WORK REQUIRED:
Filter the records below for the word "race". Copy each line that holds it.

Stored data entries:
[Start of section]
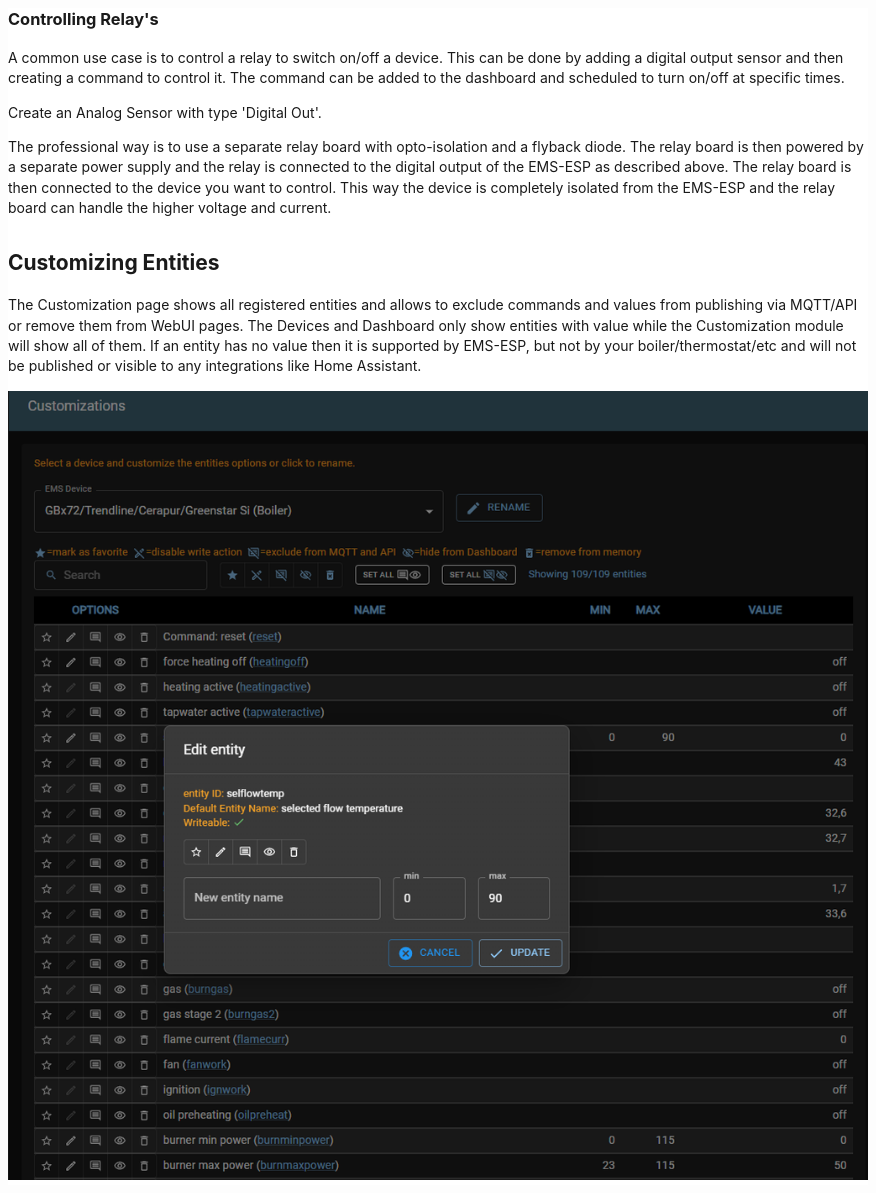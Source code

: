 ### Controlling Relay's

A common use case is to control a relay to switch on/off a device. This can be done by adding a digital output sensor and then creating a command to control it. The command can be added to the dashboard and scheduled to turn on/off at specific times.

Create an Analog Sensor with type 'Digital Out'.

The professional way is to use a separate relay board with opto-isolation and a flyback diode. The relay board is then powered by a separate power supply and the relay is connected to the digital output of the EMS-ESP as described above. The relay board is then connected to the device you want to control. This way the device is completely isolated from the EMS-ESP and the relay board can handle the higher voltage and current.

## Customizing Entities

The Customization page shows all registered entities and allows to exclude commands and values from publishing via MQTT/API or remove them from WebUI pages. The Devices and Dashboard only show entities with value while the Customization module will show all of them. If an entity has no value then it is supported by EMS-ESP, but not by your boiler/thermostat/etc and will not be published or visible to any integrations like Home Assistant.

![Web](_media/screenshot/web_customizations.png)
[End of section]
[Start of section]
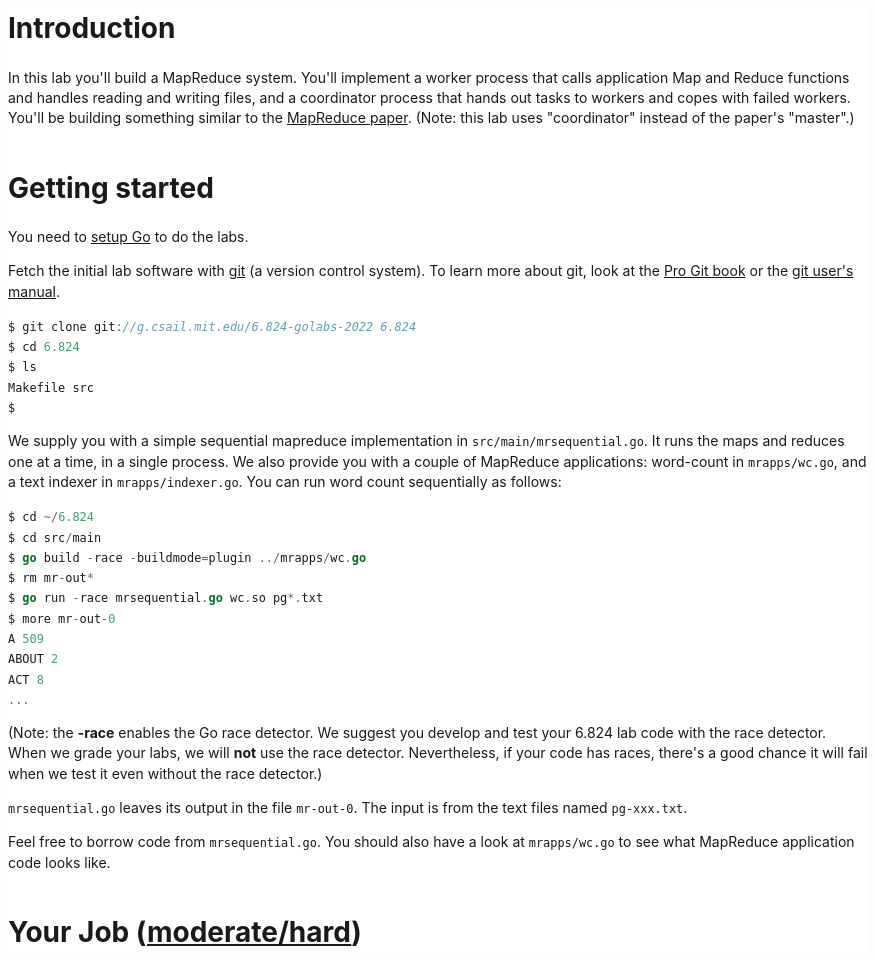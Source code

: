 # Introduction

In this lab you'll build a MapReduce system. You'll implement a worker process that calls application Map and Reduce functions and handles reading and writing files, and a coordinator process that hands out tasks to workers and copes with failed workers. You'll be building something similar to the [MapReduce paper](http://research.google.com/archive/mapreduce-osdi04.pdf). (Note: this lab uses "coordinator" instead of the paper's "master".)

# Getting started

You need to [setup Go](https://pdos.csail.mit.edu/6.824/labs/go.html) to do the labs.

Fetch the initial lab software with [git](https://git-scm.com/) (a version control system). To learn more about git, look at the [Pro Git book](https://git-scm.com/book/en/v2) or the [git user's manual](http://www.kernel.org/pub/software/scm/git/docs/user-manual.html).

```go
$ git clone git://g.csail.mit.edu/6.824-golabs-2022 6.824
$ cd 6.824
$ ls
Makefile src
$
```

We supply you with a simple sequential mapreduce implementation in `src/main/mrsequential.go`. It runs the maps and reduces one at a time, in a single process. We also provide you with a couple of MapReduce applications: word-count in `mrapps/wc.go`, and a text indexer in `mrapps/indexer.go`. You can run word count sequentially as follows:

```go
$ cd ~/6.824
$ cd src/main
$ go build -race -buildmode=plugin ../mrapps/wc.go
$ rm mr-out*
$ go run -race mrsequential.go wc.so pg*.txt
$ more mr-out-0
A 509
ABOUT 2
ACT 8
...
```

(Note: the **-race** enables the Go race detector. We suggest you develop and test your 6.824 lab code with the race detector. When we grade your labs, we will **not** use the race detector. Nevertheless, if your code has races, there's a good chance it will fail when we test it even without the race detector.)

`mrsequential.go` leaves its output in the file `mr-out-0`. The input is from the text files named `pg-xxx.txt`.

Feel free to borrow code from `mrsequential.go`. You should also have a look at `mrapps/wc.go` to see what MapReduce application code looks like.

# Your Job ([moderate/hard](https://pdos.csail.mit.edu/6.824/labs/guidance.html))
[End of section]
OUTPUT BELOW:
$ go build -race -buildmode=plugin ../mrapps/wc.go
$ go run -race mrsequential.go wc.so pg*.txt
(Note: the **-race** enables the Go race detector. We suggest you develop and test your 6.824 lab code with the race detector. When we grade your labs, we will **not** use the race detector. Nevertheless, if your code has races, there's a good chance it will fail when we test it even without the race detector.)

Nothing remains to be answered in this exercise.